_Your assignment:_ Write out the material below again, line for line, without any images.

_Data excerpts:_
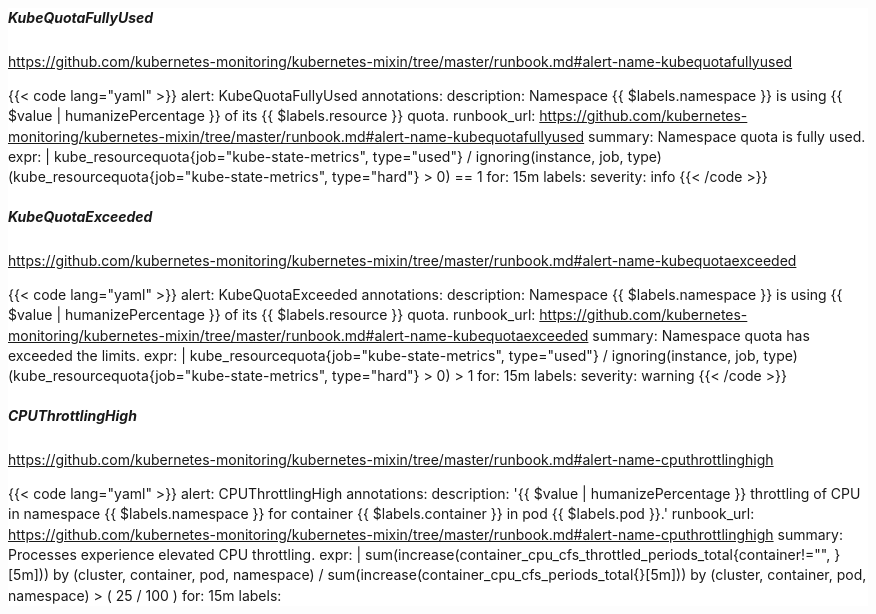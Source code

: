 ##### KubeQuotaFullyUsed
https://github.com/kubernetes-monitoring/kubernetes-mixin/tree/master/runbook.md#alert-name-kubequotafullyused

{{< code lang="yaml" >}}
alert: KubeQuotaFullyUsed
annotations:
  description: Namespace {{ $labels.namespace }} is using {{ $value | humanizePercentage
    }} of its {{ $labels.resource }} quota.
  runbook_url: https://github.com/kubernetes-monitoring/kubernetes-mixin/tree/master/runbook.md#alert-name-kubequotafullyused
  summary: Namespace quota is fully used.
expr: |
  kube_resourcequota{job="kube-state-metrics", type="used"}
    / ignoring(instance, job, type)
  (kube_resourcequota{job="kube-state-metrics", type="hard"} > 0)
    == 1
for: 15m
labels:
  severity: info
{{< /code >}}
 
##### KubeQuotaExceeded
https://github.com/kubernetes-monitoring/kubernetes-mixin/tree/master/runbook.md#alert-name-kubequotaexceeded

{{< code lang="yaml" >}}
alert: KubeQuotaExceeded
annotations:
  description: Namespace {{ $labels.namespace }} is using {{ $value | humanizePercentage
    }} of its {{ $labels.resource }} quota.
  runbook_url: https://github.com/kubernetes-monitoring/kubernetes-mixin/tree/master/runbook.md#alert-name-kubequotaexceeded
  summary: Namespace quota has exceeded the limits.
expr: |
  kube_resourcequota{job="kube-state-metrics", type="used"}
    / ignoring(instance, job, type)
  (kube_resourcequota{job="kube-state-metrics", type="hard"} > 0)
    > 1
for: 15m
labels:
  severity: warning
{{< /code >}}
 
##### CPUThrottlingHigh
https://github.com/kubernetes-monitoring/kubernetes-mixin/tree/master/runbook.md#alert-name-cputhrottlinghigh

{{< code lang="yaml" >}}
alert: CPUThrottlingHigh
annotations:
  description: '{{ $value | humanizePercentage }} throttling of CPU in namespace {{
    $labels.namespace }} for container {{ $labels.container }} in pod {{ $labels.pod
    }}.'
  runbook_url: https://github.com/kubernetes-monitoring/kubernetes-mixin/tree/master/runbook.md#alert-name-cputhrottlinghigh
  summary: Processes experience elevated CPU throttling.
expr: |
  sum(increase(container_cpu_cfs_throttled_periods_total{container!="", }[5m])) by (cluster, container, pod, namespace)
    /
  sum(increase(container_cpu_cfs_periods_total{}[5m])) by (cluster, container, pod, namespace)
    > ( 25 / 100 )
for: 15m
labels:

_Task output:_
Source code

: ##### KubeQuotaFullyUsed
https://github.com/kubernetes-monitoring/kubernetes-mixin/tree/master/runbook.md#alert-name-kubequotafullyused

{{< code lang="yaml" >}}
alert: KubeQuotaFullyUsed
annotations:
  description: Namespace {{ $labels.namespace }} is using {{ $value | humanizePercentage
    }} of its {{ $labels.resource }} quota.
  runbook_url: https://github.com/kubernetes-monitoring/kubernetes-mixin/tree/master/runbook.md#alert-name-kubequotafullyused
  summary: Namespace quota is fully used.
expr: |
  kube_resourcequota{job="kube-state-metrics", type="used"}
    / ignoring(instance, job, type)
  (kube_resourcequota{job="kube-state-metrics", type="hard"} > 0)
    == 1
for: 15m
labels:
  severity: info
{{< /code >}}
 
##### KubeQuotaExceeded
https://github.com/kubernetes-monitoring/kubernetes-mixin/tree/master/runbook.md#alert-name-kubequotaexceeded

{{< code lang="yaml" >}}
alert: KubeQuotaExceeded
annotations:
  description: Namespace {{ $labels.namespace }} is using {{ $value | humanizePercentage
    }} of its {{ $labels.resource }} quota.
  runbook_url: https://github.com/kubernetes-monitoring/kubernetes-mixin/tree/master/runbook.md#alert-name-kubequotaexceeded
  summary: Namespace quota has exceeded the limits.
expr: |
  kube_resourcequota{job="kube-state-metrics", type="used"}
    / ignoring(instance, job, type)
  (kube_resourcequota{job="kube-state-metrics", type="hard"} > 0)
    > 1
for: 15m
labels:
  severity: warning
{{< /code >}}
 
##### CPUThrottlingHigh
https://github.com/kubernetes-monitoring/kubernetes-mixin/tree/master/runbook.md#alert-name-cputhrottlinghigh

{{< code lang="yaml" >}}
alert: CPUThrottlingHigh
annotations:
  description: '{{ $value | humanizePercentage }} throttling of CPU in namespace {{
    $labels.namespace }} for container {{ $labels.container }} in pod {{ $labels.pod
    }}.'
  runbook_url: https://github.com/kubernetes-monitoring/kubernetes-mixin/tree/master/runbook.md#alert-name-cputhrottlinghigh
  summary: Processes experience elevated CPU throttling.
expr: |
  sum(increase(container_cpu_cfs_throttled_periods_total{container!="", }[5m])) by (cluster, container, pod, namespace)
    /
  sum(increase(container_cpu_cfs_periods_total{}[5m])) by (cluster, container, pod, namespace)
    > ( 25 / 100 )
for: 15m
labels:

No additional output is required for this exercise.